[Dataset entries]
= = =

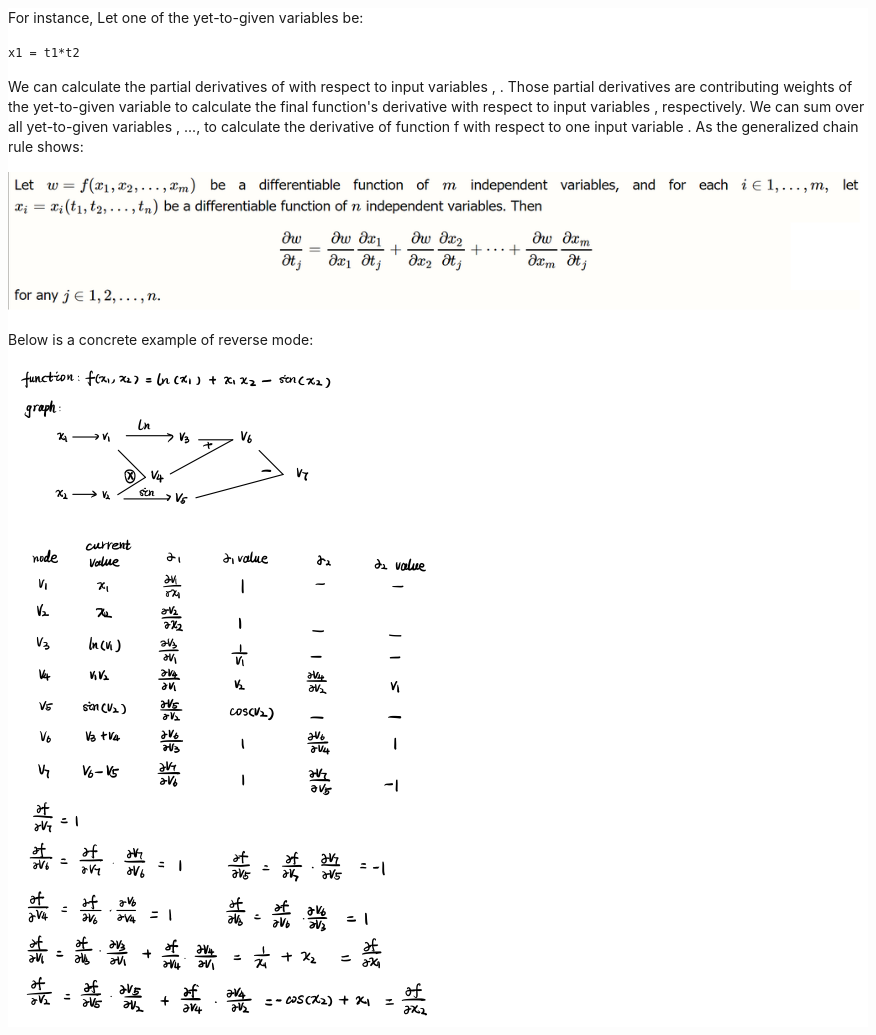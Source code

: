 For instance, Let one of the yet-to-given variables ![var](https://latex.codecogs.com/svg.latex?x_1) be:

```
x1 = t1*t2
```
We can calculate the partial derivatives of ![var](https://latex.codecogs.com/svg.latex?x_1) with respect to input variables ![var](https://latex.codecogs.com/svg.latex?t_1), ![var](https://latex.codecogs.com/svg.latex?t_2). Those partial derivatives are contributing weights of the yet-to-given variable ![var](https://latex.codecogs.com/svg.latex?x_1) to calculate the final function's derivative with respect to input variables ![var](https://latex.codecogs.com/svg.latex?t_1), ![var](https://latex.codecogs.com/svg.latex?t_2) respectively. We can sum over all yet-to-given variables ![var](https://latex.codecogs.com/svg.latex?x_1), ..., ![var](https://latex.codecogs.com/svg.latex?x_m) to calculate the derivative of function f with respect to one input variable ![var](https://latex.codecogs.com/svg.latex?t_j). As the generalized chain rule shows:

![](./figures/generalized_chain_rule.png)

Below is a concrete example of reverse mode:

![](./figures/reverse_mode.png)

= = =

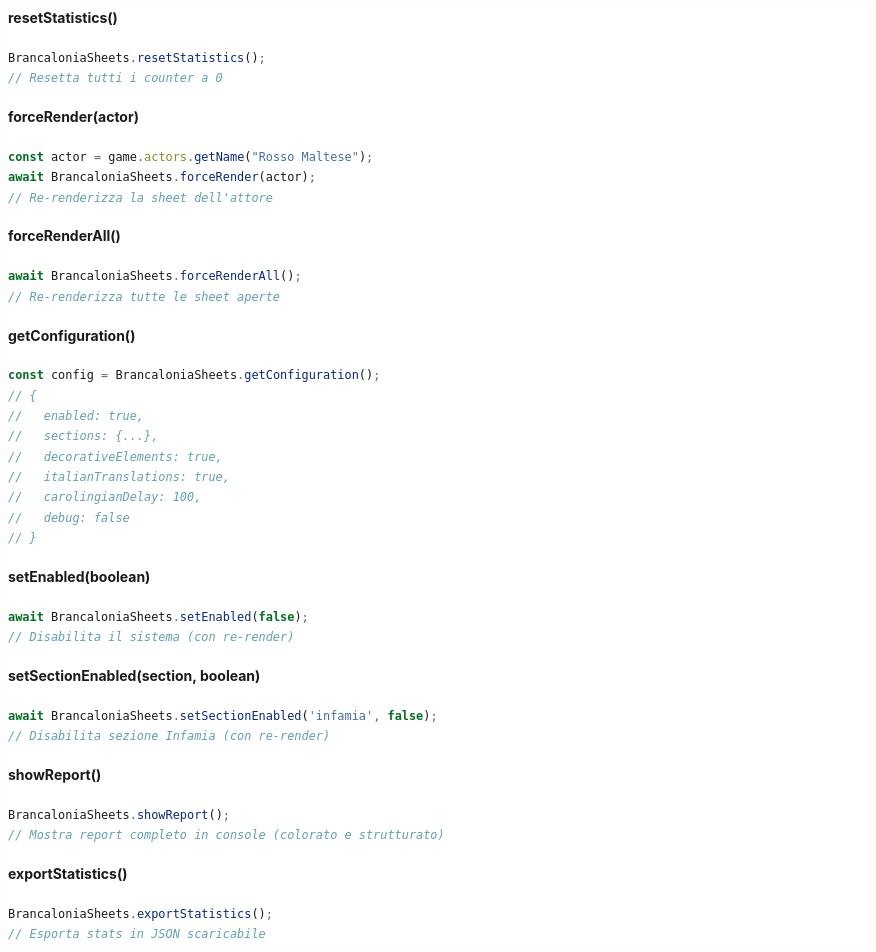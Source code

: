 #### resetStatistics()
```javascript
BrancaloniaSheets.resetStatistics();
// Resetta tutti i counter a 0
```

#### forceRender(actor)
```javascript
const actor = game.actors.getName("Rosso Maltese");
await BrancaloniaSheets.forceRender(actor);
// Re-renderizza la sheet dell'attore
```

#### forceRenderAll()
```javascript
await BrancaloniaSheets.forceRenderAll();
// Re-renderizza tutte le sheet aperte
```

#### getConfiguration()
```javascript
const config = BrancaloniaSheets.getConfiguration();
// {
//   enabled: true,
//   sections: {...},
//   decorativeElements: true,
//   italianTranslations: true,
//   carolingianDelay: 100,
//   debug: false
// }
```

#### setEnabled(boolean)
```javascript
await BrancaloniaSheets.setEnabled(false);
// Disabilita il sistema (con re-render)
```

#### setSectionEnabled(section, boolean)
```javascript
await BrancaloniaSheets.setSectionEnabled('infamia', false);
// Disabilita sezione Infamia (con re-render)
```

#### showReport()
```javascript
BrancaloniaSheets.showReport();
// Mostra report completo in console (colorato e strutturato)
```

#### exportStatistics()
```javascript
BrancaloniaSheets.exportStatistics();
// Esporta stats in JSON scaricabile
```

= = =

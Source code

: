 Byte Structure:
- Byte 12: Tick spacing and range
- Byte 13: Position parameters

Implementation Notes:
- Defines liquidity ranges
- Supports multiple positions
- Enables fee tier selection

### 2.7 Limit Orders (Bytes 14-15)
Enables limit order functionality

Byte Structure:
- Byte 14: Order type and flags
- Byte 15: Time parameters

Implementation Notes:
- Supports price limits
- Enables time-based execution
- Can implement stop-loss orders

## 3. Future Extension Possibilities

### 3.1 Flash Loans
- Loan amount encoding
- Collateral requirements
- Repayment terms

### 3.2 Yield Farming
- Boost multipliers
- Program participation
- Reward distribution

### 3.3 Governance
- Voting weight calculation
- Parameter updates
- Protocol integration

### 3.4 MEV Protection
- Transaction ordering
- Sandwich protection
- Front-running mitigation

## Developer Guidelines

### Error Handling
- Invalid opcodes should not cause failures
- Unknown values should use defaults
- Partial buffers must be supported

= = =

Exercise directions: State how many lines of the entries above include the string "true". The reply is that number alone.

Exercise output: 3